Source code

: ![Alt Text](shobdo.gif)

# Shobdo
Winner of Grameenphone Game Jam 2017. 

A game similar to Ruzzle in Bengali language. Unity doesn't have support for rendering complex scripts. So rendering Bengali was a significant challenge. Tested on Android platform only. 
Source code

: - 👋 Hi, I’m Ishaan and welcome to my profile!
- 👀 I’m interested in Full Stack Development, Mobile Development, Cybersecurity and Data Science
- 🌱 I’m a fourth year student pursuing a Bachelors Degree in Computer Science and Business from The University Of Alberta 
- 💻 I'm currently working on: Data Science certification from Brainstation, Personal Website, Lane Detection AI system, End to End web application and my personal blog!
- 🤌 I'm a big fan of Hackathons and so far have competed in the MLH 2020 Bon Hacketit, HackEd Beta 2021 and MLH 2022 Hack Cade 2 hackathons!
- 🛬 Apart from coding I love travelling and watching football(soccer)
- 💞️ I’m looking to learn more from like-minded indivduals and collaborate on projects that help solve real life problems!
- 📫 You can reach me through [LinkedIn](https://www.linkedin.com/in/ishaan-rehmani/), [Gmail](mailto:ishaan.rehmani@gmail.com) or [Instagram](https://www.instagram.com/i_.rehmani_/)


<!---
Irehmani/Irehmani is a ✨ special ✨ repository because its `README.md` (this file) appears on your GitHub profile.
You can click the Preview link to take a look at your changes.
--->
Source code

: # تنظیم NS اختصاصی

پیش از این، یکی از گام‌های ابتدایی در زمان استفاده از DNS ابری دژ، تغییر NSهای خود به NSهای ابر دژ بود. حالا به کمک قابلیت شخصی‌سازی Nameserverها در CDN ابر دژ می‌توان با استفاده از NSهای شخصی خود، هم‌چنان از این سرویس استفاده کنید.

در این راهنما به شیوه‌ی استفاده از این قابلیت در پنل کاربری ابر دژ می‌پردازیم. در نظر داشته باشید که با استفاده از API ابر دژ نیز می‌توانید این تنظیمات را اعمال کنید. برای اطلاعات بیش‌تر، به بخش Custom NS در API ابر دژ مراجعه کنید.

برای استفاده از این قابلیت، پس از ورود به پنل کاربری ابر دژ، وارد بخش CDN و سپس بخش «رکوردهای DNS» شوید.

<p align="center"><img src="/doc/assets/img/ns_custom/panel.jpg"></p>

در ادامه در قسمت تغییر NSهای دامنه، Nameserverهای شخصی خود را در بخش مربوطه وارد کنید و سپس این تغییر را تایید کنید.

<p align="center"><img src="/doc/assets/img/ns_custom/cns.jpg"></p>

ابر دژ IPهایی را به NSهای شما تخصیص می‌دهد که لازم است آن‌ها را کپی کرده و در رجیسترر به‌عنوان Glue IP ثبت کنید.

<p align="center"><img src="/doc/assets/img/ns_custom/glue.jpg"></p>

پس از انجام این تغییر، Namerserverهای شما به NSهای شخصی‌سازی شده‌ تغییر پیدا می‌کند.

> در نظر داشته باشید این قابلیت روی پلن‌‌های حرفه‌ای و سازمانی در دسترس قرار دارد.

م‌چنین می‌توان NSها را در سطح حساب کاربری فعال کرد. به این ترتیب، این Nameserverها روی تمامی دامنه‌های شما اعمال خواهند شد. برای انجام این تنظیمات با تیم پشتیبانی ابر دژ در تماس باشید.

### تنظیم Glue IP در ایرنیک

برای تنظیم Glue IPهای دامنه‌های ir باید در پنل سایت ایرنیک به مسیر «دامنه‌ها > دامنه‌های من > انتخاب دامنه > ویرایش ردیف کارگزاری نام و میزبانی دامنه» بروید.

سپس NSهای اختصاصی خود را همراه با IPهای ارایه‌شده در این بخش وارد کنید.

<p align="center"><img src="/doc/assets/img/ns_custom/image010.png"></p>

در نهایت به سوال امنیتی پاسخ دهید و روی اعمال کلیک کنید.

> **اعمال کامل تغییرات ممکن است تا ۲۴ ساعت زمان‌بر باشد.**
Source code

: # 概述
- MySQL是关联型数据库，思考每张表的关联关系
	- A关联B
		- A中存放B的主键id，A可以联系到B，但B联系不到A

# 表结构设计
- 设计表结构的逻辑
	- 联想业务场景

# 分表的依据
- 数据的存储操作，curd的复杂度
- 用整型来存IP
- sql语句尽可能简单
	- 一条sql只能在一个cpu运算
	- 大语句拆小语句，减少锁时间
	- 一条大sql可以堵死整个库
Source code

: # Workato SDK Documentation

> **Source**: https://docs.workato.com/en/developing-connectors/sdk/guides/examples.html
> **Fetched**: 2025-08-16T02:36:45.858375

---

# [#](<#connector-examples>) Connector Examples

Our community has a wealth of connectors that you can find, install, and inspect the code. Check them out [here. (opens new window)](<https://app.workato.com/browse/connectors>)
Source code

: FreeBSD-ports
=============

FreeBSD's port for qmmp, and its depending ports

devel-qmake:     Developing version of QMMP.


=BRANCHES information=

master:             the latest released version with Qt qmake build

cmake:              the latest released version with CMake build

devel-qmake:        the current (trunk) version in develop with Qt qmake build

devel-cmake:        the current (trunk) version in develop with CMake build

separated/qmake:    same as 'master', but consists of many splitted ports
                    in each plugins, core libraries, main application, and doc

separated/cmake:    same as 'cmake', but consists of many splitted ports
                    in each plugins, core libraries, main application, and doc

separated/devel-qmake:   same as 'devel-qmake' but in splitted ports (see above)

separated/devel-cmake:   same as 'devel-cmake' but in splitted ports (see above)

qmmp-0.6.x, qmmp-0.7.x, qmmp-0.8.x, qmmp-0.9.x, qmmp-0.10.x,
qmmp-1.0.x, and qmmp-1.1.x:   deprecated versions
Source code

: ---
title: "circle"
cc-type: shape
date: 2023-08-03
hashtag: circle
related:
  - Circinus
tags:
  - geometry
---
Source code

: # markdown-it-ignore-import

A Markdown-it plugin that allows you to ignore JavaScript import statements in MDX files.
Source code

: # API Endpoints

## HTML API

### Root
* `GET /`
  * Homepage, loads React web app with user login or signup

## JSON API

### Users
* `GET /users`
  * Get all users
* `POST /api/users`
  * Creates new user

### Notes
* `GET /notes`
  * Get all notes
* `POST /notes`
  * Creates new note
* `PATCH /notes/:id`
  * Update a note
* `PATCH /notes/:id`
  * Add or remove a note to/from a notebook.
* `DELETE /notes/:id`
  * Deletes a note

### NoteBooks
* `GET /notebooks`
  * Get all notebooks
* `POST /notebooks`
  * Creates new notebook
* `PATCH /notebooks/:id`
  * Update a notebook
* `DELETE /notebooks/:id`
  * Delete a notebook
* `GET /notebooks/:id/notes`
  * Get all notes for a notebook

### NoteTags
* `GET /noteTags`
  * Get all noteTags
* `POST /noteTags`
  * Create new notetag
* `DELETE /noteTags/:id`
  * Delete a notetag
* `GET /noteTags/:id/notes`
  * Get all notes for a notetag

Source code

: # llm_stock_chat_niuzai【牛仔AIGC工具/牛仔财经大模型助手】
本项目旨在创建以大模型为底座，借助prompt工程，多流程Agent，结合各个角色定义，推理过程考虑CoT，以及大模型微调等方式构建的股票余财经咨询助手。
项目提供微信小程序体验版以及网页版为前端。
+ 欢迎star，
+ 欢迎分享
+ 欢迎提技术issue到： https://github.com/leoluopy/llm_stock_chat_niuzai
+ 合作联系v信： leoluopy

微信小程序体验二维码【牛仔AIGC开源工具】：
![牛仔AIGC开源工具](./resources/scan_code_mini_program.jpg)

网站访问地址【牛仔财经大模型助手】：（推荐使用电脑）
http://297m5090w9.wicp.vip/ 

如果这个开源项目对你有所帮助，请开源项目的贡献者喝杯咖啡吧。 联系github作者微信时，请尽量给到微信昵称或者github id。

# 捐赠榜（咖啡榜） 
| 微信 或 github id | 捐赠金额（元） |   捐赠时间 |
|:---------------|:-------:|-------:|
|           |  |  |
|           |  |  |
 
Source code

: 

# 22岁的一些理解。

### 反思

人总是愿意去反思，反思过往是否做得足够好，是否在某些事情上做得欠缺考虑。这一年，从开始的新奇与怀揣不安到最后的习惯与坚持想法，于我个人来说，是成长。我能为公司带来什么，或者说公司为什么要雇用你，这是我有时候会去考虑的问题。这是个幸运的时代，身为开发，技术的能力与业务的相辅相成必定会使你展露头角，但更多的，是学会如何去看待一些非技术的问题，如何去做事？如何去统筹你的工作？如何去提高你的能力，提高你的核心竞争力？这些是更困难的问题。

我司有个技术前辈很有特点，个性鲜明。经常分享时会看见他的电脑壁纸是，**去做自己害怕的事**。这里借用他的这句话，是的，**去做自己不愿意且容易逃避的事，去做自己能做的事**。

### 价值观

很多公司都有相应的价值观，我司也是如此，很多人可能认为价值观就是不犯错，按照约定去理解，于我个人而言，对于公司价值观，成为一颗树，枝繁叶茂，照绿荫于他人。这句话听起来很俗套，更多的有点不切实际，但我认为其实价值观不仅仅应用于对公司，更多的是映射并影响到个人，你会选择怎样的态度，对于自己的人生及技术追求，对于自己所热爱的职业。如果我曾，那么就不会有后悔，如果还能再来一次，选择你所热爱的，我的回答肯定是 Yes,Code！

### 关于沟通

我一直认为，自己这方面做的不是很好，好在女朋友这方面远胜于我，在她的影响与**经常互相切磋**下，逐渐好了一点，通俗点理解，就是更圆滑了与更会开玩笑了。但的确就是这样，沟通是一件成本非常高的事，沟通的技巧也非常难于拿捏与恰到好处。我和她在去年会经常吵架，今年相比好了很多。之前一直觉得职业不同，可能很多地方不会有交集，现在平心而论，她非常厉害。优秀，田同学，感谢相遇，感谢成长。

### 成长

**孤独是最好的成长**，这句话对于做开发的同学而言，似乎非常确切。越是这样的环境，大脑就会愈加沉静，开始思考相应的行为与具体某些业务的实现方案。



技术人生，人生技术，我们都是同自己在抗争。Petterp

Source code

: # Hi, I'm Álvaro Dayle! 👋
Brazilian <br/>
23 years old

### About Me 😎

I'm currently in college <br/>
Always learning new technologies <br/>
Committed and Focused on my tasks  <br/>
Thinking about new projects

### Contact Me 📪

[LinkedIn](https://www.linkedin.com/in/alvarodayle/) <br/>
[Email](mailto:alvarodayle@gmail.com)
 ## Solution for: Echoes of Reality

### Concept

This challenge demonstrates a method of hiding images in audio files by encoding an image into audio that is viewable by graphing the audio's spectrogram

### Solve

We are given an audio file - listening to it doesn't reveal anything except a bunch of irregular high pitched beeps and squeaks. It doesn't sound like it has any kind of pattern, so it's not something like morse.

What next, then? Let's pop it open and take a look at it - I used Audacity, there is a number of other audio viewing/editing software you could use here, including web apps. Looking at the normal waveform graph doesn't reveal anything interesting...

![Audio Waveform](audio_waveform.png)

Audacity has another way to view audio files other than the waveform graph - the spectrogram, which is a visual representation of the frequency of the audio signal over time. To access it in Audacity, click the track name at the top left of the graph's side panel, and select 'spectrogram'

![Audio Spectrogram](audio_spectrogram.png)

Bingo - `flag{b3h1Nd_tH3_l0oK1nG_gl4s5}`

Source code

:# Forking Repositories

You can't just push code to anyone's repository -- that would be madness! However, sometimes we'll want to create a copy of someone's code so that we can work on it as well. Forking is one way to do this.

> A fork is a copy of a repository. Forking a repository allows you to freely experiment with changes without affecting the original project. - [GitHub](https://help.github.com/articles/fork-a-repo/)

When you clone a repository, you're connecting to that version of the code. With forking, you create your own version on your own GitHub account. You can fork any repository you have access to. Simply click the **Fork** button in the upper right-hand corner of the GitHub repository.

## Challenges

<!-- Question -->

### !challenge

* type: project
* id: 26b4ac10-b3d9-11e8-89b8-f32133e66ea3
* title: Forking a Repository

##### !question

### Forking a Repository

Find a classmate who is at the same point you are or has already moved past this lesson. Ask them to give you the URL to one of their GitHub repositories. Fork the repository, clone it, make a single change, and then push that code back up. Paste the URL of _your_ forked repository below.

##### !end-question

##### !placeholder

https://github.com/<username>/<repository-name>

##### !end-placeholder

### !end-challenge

▸ What you should do
Lines after the one containing "- 💻 I'm currently" are left out; every line from the start of the entries through that line is restated word for word.

▸ Exercise result
Source code

: ![Alt Text](shobdo.gif)

# Shobdo
Winner of Grameenphone Game Jam 2017. 

A game similar to Ruzzle in Bengali language. Unity doesn't have support for rendering complex scripts. So rendering Bengali was a significant challenge. Tested on Android platform only. 
Source code

: - 👋 Hi, I’m Ishaan and welcome to my profile!
- 👀 I’m interested in Full Stack Development, Mobile Development, Cybersecurity and Data Science
- 🌱 I’m a fourth year student pursuing a Bachelors Degree in Computer Science and Business from The University Of Alberta 
- 💻 I'm currently working on: Data Science certification from Brainstation, Personal Website, Lane Detection AI system, End to End web application and my personal blog!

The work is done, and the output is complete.